__Task objective__: Please copy, with no word changed, only the run of lines that opens with the line containing "- Importiamo il" and closes with the last line below.

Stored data

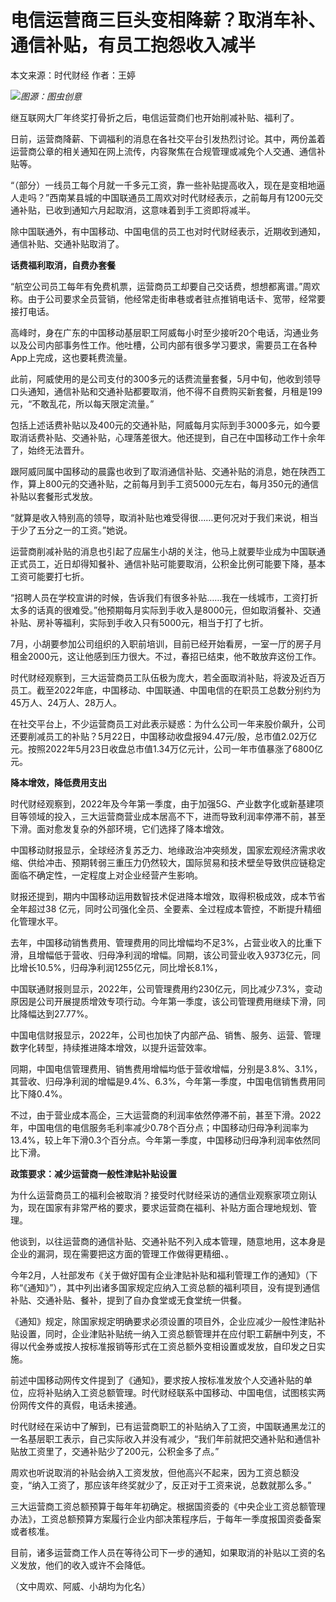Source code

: # 电信运营商三巨头变相降薪？取消车补、通信补贴，有员工抱怨收入减半

本文来源：时代财经 作者：王婷

![](https://inews.gtimg.com/om_bt/Ow94rmlmnYrs1ZQKmCjEXRwpgOrU4pv-GfzOmxsj3DdZwAA/1000)_图源：图虫创意_

继互联网大厂年终奖打骨折之后，电信运营商们也开始削减补贴、福利了。

日前，运营商降薪、下调福利的消息在各社交平台引发热烈讨论。其中，两份盖着运营商公章的相关通知在网上流传，内容聚焦在合规管理或减免个人交通、通信补贴等。

“（部分）一线员工每个月就一千多元工资，靠一些补贴提高收入，现在是变相地逼人走吗？”西南某县城的中国联通员工周欢对时代财经表示，之前每月有1200元交通补贴，已收到通知六月起取消，这意味着到手工资即将减半。

除中国联通外，有中国移动、中国电信的员工也对时代财经表示，近期收到通知，通信补贴、交通补贴取消了。

**话费福利取消，自费办套餐**

“航空公司员工每年有免费机票，运营商员工却要自己交话费，想想都离谱。”周欢称。由于公司要求全员营销，他经常走街串巷或者驻点推销电话卡、宽带，经常要接打电话。

高峰时，身在广东的中国移动基层职工阿威每小时至少接听20个电话，沟通业务以及公司内部事务性工作。他吐槽，公司内部有很多学习要求，需要员工在各种App上完成，这也要耗费流量。

此前，阿威使用的是公司支付的300多元的话费流量套餐，5月中旬，他收到领导口头通知，通信补贴和交通补贴都要取消，他不得不自费购买新套餐，月租是199元，“不敢乱花，所以每天限定流量。”

包括上述话费补贴以及400元的交通补贴，阿威每月实际到手3000多元，如今要取消话费补贴、交通补贴，心理落差很大。他还提到，自己在中国移动工作十余年了，始终无法晋升。

跟阿威同属中国移动的晨露也收到了取消通信补贴、交通补贴的消息，她在陕西工作，算上800元的交通补贴，之前每月到手工资5000元左右，每月350元的通信补贴以套餐形式发放。

“就算是收入特别高的领导，取消补贴也难受得很……更何况对于我们来说，相当于少了五分之一的工资。”她说。

运营商削减补贴的消息也引起了应届生小胡的关注，他马上就要毕业成为中国联通正式员工，近日却得知餐补、通信补贴可能要取消，公积金比例可能要下降，基本工资可能要打七折。

“招聘人员在学校宣讲的时候，告诉我们有很多补贴……我在一线城市，工资打折太多的话真的很难受。”他预期每月实际到手收入是8000元，但如取消餐补、交通补贴、房补等福利，实际到手收入只有5000元，相当于打了七折。

7月，小胡要参加公司组织的入职前培训，目前已经开始看房，一室一厅的房子月租金2000元，这让他感到压力很大。不过，春招已结束，他不敢放弃这份工作。

时代财经观察到，三大运营商员工队伍极为庞大，若全面取消补贴，将波及近百万员工。截至2022年底，中国移动、中国联通、中国电信的在职员工总数分别约为45万人、24万人、28万人。

在社交平台上，不少运营商员工对此表示疑惑：为什么公司一年来股价飙升，公司还要削减员工的补贴？5月22日，中国移动收盘报94.47元/股，总市值2.02万亿元。按照2022年5月23日收盘总市值1.34万亿元计，公司一年市值暴涨了6800亿元。

**降本增效，降低费用支出**

时代财经观察到，2022年及今年第一季度，由于加强5G、产业数字化或新基建项目等领域的投入，三大运营商营业成本居高不下，进而导致利润率停滞不前，甚至下滑。面对愈发复杂的外部环境，它们选择了降本增效。

中国移动财报显示，全球经济复苏乏力、地缘政治冲突频发，国家宏观经济需求收缩、供给冲击、预期转弱三重压力仍然较大，国际贸易和技术壁垒导致供应链稳定面临不确定性，一定程度上对企业经营产生影响。

财报还提到，期内中国移动运用数智技术促进降本增效，取得积极成效，成本节省全年超过38
亿元，同时公司强化全员、全要素、全过程成本管控，不断提升精细化管理水平。

去年，中国移动销售费用、管理费用的同比增幅均不足3%，占营业收入的比重下滑，且增幅低于营收、归母净利润的增幅。同期，该公司营业收入9373亿元，同比增长10.5%，归母净利润1255亿元，同比增长8.1%，

中国联通财报则显示，2022年，公司管理费用约230亿元，同比减少7.3%，变动原因是公司开展提质增效专项行动。今年第一季度，该公司管理费用继续下滑，同比降幅达到27.77%。

中国电信财报显示，2022年，公司也加快了内部产品、销售、服务、运营、管理数字化转型，持续推进降本增效，以提升运营效率。

同期，中国电信管理费用、销售费用增幅均低于营收增幅，分别是3.8%、3.1%，其营收、归母净利润的增幅是9.4%、6.3%，今年第一季度，中国电信销售费用同比下降0.4%。

不过，由于营业成本高企，三大运营商的利润率依然停滞不前，甚至下滑。2022年，中国电信的电信服务毛利率减少0.78个百分点；中国移动归母净利润率为13.4%，较上年下滑0.3个百分点。今年第一季度，中国移动归母净利润率依然同比下滑。

**政策要求：减少运营商一般性津贴补贴设置**

为什么运营商员工的福利会被取消？接受时代财经采访的通信业观察家项立刚认为，现在国家有非常严格的要求，要求运营商在福利、补贴方面合理地规划、管理。

他谈到，以往运营商的通信补贴、交通补贴不列入成本管理，随意地用，这本身是企业的漏洞，现在需要把这方面的管理工作做得更精细、。

今年2月，人社部发布《关于做好国有企业津贴补贴和福利管理工作的通知》（下称“《通知》”），其中列出诸多国家规定应纳入工资总额的福利项目，没有提到通信补贴、交通补贴、餐补，提到了自办食堂或无食堂统一供餐。

《通知》规定，除国家规定明确要求必须设置的项目外，企业应减少一般性津贴补贴设置，同时，企业津贴补贴统一纳入工资总额管理并在应付职工薪酬中列支，不得以代金券或按人按标准报销等形式在工资总额外变相设置或发放，自印发之日实施。

前述中国移动网传文件提到了《通知》，要求按人按标准发放个人交通补贴的单位，应将补贴纳入工资总额管理。时代财经联系中国移动、中国电信，试图核实两份网传文件的真假，电话未接通。

时代财经在采访中了解到，已有运营商职工的补贴纳入了工资，中国联通黑龙江的一名基层职工表示，自己实际收入并没有减少，“我们年前就把交通补贴和通信补贴放工资里了，交通补贴少了200元，公积金多了点。”

周欢也听说取消的补贴会纳入工资发放，但他高兴不起来，因为工资总额没变，“纳入工资了，那应该年终奖就少了，反正对于工资来说，总数就那么多。”

三大运营商工资总额预算于每年年初确定。根据国资委的《中央企业工资总额管理办法》，工资总额预算方案履行企业内部决策程序后，于每年一季度报国资委备案或者核准。

目前，诸多运营商工作人员在等待公司下一步的通知，如果取消的补贴以工资的名义发放，他们的收入或许不会降低。

（文中周欢、阿威、小胡均为化名）

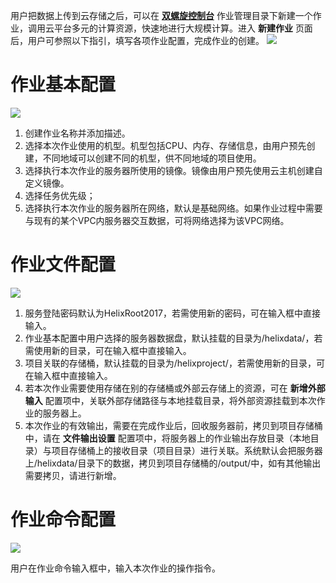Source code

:用户把数据上传到云存储之后，可以在 [**双螺旋控制台**](http://console.tce.fsphere.cn/helix ) 作业管理目录下新建一个作业，调用云平台多元的计算资源，快速地进行大规模计算。进入 **新建作业** 页面后，用户可参照以下指引，填写各项作业配置，完成作业的创建。
![](http://imgcache.tce.fsphere.cn/static/mc.qcloudimg.com/static/img/5a658881fba5ee1b85fc4d52f926ae9e/image.png)


#  作业基本配置

![](http://imgcache.tce.fsphere.cn/static/mc.qcloudimg.com/static/img/b4b8243ef8e5a1380dd533f972f58f58/image.png)

1. 创建作业名称并添加描述。
1. 选择本次作业使用的机型。机型包括CPU、内存、存储信息，由用户预先创建，不同地域可以创建不同的机型，供不同地域的项目使用。
1. 选择执行本次作业的服务器所使用的镜像。镜像由用户预先使用云主机创建自定义镜像。
1. 选择任务优先级；
1. 选择执行本次作业的服务器所在网络，默认是基础网络。如果作业过程中需要与现有的某个VPC内服务器交互数据，可将网络选择为该VPC网络。

# 作业文件配置 #

![](http://imgcache.tce.fsphere.cn/static/mc.qcloudimg.com/static/img/a4e9cee3d99d681e0d234db3c3234d28/image.png)

1. 服务登陆密码默认为HelixRoot2017，若需使用新的密码，可在输入框中直接输入。 
1. 作业基本配置中用户选择的服务器数据盘，默认挂载的目录为/helixdata/，若需使用新的目录，可在输入框中直接输入。 
1. 项目关联的存储桶，默认挂载的目录为/helixproject/，若需使用新的目录，可在输入框中直接输入。 
1. 若本次作业需要使用存储在别的存储桶或外部云存储上的资源，可在 **新增外部输入** 配置项中，关联外部存储路径与本地挂载目录，将外部资源挂载到本次作业的服务器上。 
1. 本次作业的有效输出，需要在完成作业后，回收服务器前，拷贝到项目存储桶中，请在 **文件输出设置** 配置项中，将服务器上的作业输出存放目录（本地目录）与项目存储桶上的接收目录（项目目录）进行关联。系统默认会把服务器上/helixdata/目录下的数据，拷贝到项目存储桶的/output/中，如有其他输出需要拷贝，请进行新增。

# 作业命令配置 #
![](http://imgcache.tce.fsphere.cn/static/mc.qcloudimg.com/static/img/1fa291de0526ff384c27af21e96507ca/image.png)

用户在作业命令输入框中，输入本次作业的操作指令。
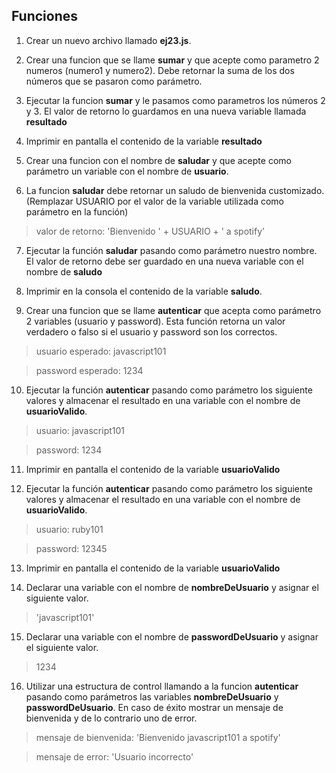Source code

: ## Funciones

1) Crear un nuevo archivo llamado **ej23.js**.

2) Crear una funcion que se llame **sumar** y que acepte como parametro 2 numeros (numero1 y numero2). Debe retornar la suma de los dos números que se pasaron como parámetro.

3) Ejecutar la funcion **sumar** y le pasamos como parametros los números 2 y 3. El valor de retorno lo guardamos en una nueva variable llamada **resultado**

4) Imprimir en pantalla el contenido de la variable **resultado**

5) Crear una funcion con el nombre de **saludar** y que acepte como parámetro un variable con el nombre de **usuario**.

6) La funcion **saludar** debe retornar un saludo de bienvenida customizado. (Remplazar USUARIO por el valor de la variable utilizada como parámetro en la función)
> valor de retorno: 'Bienvenido ' + USUARIO + ' a spotify'

7) Ejecutar la función **saludar** pasando como parámetro nuestro nombre. El valor de retorno debe ser guardado en una nueva variable con el nombre de **saludo**

8) Imprimir en la consola el contenido de la variable **saludo**.

9) Crear una funcion que se llame **autenticar** que acepta como parámetro 2 variables (usuario y password). Esta función retorna un valor verdadero o falso si el usuario y password son los correctos.
> usuario esperado: javascript101

> password esperado: 1234

10) Ejecutar la función **autenticar** pasando como parámetro los siguiente valores y almacenar el resultado en una variable con el nombre de **usuarioValido**.
> usuario: javascript101

> password: 1234

11) Imprimir en pantalla el contenido de la variable **usuarioValido**

12) Ejecutar la función **autenticar** pasando como parámetro los siguiente valores y almacenar el resultado en una variable con el nombre de **usuarioValido**.
> usuario: ruby101

> password: 12345

13) Imprimir en pantalla el contenido de la variable **usuarioValido**

14) Declarar una variable con el nombre de **nombreDeUsuario** y asignar el siguiente valor.
> 'javascript101'

15) Declarar una variable con el nombre de **passwordDeUsuario** y asignar el siguiente valor.
> 1234

16) Utilizar una estructura de control llamando a la funcion **autenticar** pasando como parámetros las variables **nombreDeUsuario** y **passwordDeUsuario**. En caso de éxito mostrar un mensaje de bienvenida y de lo contrario uno de error.
> mensaje de bienvenida: 'Bienvenido javascript101 a spotify'

> mensaje de error: 'Usuario incorrecto'
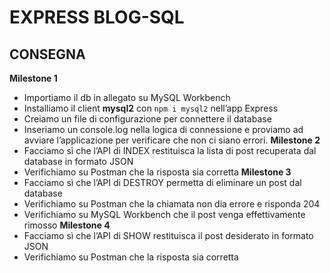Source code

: # EXPRESS BLOG-SQL

## CONSEGNA

**Milestone 1**

- Importiamo il db in allegato su MySQL Workbench
- Installiamo il client **mysql2** con `npm i mysql2` nell’app Express
- Creiamo un file di configurazione per connettere il database
- Inseriamo un console.log nella logica di connessione e proviamo ad avviare l’applicazione per verificare che non ci siano errori.
  **Milestone 2**
- Facciamo sì che l’API di INDEX restituisca la lista di post recuperata dal database in formato JSON
- Verifichiamo su Postman che la risposta sia corretta
  **Milestone 3**
- Facciamo sì che l’API di DESTROY permetta di eliminare un post dal database
- Verifichiamo su Postman che la chiamata non dia errore e risponda 204
- Verifichiamo su MySQL Workbench che il post venga effettivamente rimosso
  **Milestone 4**
- Facciamo sì che l’API di SHOW restituisca il post desiderato in formato JSON
- Verifichiamo su Postman che la risposta sia corretta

__Answer section__:
- Importiamo il db in allegato su MySQL Workbench
- Installiamo il client **mysql2** con `npm i mysql2` nell’app Express
- Creiamo un file di configurazione per connettere il database
- Inseriamo un console.log nella logica di connessione e proviamo ad avviare l’applicazione per verificare che non ci siano errori.
  **Milestone 2**
- Facciamo sì che l’API di INDEX restituisca la lista di post recuperata dal database in formato JSON
- Verifichiamo su Postman che la risposta sia corretta
  **Milestone 3**
- Facciamo sì che l’API di DESTROY permetta di eliminare un post dal database
- Verifichiamo su Postman che la chiamata non dia errore e risponda 204
- Verifichiamo su MySQL Workbench che il post venga effettivamente rimosso
  **Milestone 4**
- Facciamo sì che l’API di SHOW restituisca il post desiderato in formato JSON
- Verifichiamo su Postman che la risposta sia corretta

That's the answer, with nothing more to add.